Principal Data Engineer
Scotiabank · Dallas, TX · Yesterday
Information TechnologyFull-time
About the role
Join a purpose-driven winning team, committed to results, in an inclusive and high-performing culture. The Principal Data Engineer will lead the design and evolution of enterprise-scale, multi-cloud data platforms and ingestion capabilities.
Responsibilities
- Architect and lead the implementation of enterprise-scale data ingestion frameworks and patterns capable of processing structured, semi-structured, streaming, and unstructured data across hybrid and multi-cloud environments.
- Define and implement reusable ingestion frameworks, reference architectures, and engineering standards that accelerate source onboarding and reduce delivery complexity.
- Lead the technical design and optimization of high-throughput batch, streaming, CDC (Change Data Capture), API, event-driven, and file-based integration patterns.
- Design and implement data pipelines for mission-critical workloads, ensuring scalability, resiliency, observability, security, and operational excellence.
- Solve complex data integration challenges involving SaaS platforms, databases, mainframes, data warehouses, real-time messaging systems, and third-party applications.
- Establish robust data quality, lineage, metadata, reconciliation, and governance controls throughout the ingestion lifecycle.
- Drive adoption of modern engineering practices including Infrastructure-as-Code, CI/CD, automated testing, GitOps, and DevSecOps.
- Define and implement platform observability strategies including monitoring, logging, alerting, performance tuning, and operational support models.
- Provide technical leadership, architectural guidance, and mentorship to engineering teams while driving engineering excellence across multiple initiatives.
- Evaluate emerging technologies and recommend strategies to improve scalability, reliability, performance, security, and cost optimization of enterprise data platforms.
Requirements
- 10+ years of experience designing and delivering large-scale enterprise data platforms.
- Proven experience architecting cloud-native and hybrid data solutions across Azure, AWS, and/or GCP.
- Deep expertise designing enterprise ingestion architectures supporting high-volume, high-velocity, and mission-critical data workloads.
- Experience establishing technical roadmaps, reference architectures, engineering standards, and platform operating models.
- Strong ability to lead complex technical discussions and influence senior stakeholders across business and technology organizations.
- Data Engineering & Integration Expert-level experience building resilient, scalable ETL/ELT, CDC, event-driven, streaming, and batch ingestion pipelines.
- Extensive experience integrating data from enterprise applications, SaaS platforms, APIs, relational databases, NoSQL databases, messaging platforms, data warehouses, and external partner systems.
- Strong understanding of data modeling, schema evolution, metadata management, data lineage, and data governance principles.
- Experience implementing end-to-end data quality frameworks, reconciliation processes, and operational controls.

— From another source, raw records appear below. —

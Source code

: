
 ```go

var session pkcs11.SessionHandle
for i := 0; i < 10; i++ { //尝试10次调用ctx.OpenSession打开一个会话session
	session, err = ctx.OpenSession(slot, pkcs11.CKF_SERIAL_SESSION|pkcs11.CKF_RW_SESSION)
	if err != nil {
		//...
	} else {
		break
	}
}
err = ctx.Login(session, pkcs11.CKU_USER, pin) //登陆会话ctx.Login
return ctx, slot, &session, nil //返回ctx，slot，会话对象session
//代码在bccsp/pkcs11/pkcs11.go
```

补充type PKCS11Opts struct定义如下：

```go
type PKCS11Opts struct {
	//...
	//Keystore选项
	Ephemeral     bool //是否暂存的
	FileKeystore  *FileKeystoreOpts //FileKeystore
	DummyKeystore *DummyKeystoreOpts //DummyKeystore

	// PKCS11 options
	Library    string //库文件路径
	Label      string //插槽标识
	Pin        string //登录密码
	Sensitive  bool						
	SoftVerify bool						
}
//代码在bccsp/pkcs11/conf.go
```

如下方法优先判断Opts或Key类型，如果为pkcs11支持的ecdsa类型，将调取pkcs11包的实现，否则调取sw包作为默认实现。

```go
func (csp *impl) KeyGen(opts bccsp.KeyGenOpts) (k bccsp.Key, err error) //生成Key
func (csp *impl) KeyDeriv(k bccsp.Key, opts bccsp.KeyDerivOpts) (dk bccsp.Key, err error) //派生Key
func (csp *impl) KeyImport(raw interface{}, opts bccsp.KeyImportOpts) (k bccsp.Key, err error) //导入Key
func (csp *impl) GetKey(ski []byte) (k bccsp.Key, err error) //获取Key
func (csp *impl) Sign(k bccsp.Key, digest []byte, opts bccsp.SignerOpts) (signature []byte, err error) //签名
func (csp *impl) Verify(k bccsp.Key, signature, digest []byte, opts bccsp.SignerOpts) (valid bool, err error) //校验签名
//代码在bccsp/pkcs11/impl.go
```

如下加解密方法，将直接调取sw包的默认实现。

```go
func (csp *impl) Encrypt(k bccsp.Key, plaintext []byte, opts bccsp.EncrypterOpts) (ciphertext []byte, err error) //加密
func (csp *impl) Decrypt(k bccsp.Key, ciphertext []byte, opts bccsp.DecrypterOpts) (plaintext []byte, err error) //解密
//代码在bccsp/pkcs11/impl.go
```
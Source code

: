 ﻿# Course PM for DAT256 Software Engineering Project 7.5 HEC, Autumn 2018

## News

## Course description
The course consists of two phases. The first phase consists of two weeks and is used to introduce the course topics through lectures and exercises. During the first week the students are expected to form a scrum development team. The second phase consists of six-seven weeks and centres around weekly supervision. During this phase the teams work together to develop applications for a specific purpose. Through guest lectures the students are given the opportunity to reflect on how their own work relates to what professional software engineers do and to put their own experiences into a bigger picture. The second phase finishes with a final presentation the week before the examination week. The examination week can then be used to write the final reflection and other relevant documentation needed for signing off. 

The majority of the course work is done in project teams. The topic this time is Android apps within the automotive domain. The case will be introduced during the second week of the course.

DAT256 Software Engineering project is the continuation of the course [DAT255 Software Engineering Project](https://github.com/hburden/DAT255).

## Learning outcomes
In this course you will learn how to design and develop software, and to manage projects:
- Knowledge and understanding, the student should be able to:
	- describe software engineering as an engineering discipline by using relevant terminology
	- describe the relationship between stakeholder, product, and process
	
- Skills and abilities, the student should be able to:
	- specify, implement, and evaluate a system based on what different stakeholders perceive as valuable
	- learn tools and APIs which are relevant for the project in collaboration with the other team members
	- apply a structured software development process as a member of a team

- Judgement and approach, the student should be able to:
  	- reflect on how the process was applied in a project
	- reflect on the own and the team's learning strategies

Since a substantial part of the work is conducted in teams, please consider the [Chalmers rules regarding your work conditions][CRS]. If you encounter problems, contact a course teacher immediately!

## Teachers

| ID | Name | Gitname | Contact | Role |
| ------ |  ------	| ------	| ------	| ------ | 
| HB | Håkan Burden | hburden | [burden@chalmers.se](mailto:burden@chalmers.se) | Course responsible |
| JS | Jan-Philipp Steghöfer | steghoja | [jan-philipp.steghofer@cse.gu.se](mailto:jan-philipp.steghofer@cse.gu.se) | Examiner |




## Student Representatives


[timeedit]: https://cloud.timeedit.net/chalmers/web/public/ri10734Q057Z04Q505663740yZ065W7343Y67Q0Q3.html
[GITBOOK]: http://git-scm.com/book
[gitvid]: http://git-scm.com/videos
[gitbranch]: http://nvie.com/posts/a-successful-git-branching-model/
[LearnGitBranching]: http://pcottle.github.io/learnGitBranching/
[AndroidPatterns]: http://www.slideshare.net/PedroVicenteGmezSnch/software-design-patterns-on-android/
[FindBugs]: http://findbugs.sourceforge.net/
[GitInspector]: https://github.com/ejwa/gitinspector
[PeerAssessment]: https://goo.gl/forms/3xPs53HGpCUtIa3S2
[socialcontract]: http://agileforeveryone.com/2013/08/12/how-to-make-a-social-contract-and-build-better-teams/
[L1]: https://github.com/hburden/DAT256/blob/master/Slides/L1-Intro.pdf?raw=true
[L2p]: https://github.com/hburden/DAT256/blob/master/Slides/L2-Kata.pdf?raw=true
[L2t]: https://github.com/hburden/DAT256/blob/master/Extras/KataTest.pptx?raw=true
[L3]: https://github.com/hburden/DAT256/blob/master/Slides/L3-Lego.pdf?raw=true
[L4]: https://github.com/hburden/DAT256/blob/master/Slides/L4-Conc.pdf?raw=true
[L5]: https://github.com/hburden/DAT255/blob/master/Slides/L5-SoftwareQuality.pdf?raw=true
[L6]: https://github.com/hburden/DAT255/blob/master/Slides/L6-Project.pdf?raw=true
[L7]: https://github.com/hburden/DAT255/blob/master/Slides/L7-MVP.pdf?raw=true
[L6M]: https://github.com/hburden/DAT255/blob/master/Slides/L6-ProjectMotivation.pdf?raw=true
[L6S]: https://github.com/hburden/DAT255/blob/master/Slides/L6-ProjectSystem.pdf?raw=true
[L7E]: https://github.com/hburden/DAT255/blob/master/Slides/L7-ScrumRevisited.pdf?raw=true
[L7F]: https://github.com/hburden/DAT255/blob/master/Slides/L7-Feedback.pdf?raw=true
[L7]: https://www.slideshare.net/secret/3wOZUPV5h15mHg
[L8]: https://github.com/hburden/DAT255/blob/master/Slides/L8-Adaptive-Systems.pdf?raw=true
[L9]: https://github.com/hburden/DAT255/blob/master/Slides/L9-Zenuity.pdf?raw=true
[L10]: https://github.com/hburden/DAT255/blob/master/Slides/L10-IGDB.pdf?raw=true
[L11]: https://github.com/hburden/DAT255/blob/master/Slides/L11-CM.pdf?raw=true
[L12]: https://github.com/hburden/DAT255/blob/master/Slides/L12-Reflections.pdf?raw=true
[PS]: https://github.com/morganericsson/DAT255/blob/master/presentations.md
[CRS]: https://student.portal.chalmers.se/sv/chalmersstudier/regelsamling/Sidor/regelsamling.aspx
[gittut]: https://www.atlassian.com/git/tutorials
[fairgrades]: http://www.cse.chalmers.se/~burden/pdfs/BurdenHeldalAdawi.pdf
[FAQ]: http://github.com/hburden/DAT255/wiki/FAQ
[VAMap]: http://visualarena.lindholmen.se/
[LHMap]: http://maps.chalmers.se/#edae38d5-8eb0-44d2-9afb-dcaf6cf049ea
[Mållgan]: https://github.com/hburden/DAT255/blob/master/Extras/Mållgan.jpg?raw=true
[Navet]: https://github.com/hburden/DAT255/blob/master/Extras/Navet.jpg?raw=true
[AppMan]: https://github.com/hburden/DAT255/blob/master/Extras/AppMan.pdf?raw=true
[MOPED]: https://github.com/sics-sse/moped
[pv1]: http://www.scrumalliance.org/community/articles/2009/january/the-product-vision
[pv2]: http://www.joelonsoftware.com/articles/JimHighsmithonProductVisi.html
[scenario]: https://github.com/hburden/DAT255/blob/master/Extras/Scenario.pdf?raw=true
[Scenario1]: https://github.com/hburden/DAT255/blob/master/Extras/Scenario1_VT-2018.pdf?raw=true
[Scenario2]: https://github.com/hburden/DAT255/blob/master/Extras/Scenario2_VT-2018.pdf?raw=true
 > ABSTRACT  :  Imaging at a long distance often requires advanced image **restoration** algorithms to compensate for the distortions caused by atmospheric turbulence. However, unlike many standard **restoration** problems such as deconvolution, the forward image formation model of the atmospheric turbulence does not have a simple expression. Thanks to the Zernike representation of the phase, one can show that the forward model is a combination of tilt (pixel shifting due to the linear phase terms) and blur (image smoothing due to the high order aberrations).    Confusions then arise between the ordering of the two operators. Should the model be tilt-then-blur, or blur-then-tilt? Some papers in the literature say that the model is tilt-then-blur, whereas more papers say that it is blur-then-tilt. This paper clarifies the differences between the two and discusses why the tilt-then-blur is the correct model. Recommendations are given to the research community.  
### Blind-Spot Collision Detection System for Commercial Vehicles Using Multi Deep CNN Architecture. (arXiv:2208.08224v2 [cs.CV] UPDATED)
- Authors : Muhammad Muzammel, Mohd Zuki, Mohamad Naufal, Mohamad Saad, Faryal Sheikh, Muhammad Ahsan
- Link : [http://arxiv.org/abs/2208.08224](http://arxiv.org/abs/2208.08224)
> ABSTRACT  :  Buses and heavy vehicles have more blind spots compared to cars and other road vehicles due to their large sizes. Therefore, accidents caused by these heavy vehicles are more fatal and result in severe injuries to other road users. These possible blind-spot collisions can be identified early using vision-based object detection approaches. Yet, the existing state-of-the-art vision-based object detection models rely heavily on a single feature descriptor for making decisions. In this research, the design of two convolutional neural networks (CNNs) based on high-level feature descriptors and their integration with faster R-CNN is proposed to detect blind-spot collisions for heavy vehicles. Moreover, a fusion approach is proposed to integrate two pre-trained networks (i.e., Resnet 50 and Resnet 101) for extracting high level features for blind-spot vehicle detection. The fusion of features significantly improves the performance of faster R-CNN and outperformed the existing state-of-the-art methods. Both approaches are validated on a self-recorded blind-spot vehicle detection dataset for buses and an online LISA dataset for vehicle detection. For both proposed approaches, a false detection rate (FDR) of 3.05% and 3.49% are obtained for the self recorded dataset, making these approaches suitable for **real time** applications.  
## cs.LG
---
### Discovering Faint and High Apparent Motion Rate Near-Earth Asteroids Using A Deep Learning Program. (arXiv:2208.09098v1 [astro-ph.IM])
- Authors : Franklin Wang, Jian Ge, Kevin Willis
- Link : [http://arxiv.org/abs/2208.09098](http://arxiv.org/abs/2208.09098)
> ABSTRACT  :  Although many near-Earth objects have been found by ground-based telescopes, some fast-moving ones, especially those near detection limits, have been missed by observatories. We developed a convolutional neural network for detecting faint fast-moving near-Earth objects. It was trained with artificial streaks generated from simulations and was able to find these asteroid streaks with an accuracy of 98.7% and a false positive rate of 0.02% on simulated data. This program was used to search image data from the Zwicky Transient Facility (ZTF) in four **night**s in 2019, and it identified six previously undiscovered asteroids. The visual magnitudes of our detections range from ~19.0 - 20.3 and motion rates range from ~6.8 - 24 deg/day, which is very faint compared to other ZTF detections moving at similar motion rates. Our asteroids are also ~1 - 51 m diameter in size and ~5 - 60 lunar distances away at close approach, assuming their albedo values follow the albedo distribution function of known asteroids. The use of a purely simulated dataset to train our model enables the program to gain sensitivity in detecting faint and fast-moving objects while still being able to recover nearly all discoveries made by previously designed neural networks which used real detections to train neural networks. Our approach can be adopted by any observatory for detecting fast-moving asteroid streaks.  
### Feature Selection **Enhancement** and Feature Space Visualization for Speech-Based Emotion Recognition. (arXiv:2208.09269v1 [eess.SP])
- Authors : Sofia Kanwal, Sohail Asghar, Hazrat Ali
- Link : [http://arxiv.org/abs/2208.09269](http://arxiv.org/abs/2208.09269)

- Deep expertise working with structured, semi-structured, and unstructured datasets at enterprise scale.
- Platforms & Technologies Expertise with modern Lakehouse architectures, including Databricks and Delta Lake.
- Strong experience with cloud-native data services across Azure, AWS, and GCP.
- Advanced programming skills in Python, SQL, Scala, and Java.
- Experience with distributed processing frameworks and large-scale data processing technologies.
- Experience with event-streaming and messaging technologies such as Kafka, Event Hubs, Pub/Sub, or equivalent platforms.
- Strong understanding of containerization, orchestration, microservices, and cloud-native architecture patterns.
- DevOps & Engineering Excellence Extensive experience implementing CI/CD pipelines using GitHub, Bitbucket, Azure DevOps, GitLab, Terraform, and Infrastructure-as-Code practices.
- Strong experience embedding security controls, compliance requirements, and automated testing into engineering pipelines.
- Demonstrated expertise in troubleshooting, root-cause analysis, performance optimization, and production support.
- Communication & Collaboration Ability to translate complex technical architectures into clear business outcomes for executive and non-technical audiences.
- Proven track record of leading cross-functional teams and delivering complex data programs in large enterprise environments.
- Strong mentorship and coaching capabilities with a passion for developing engineering talent.
Preferred Qualifications
- 5+ years of experience with Databricks and Lakehouse architecture.
- Experience supporting enterprise AI, machine learning, analytics, or real-time decisioning platforms.
- Experience designing multi-region, highly available, and disaster-resilient data platforms.
- Knowledge of enterprise governance, regulatory, privacy, and security requirements within highly regulated industries.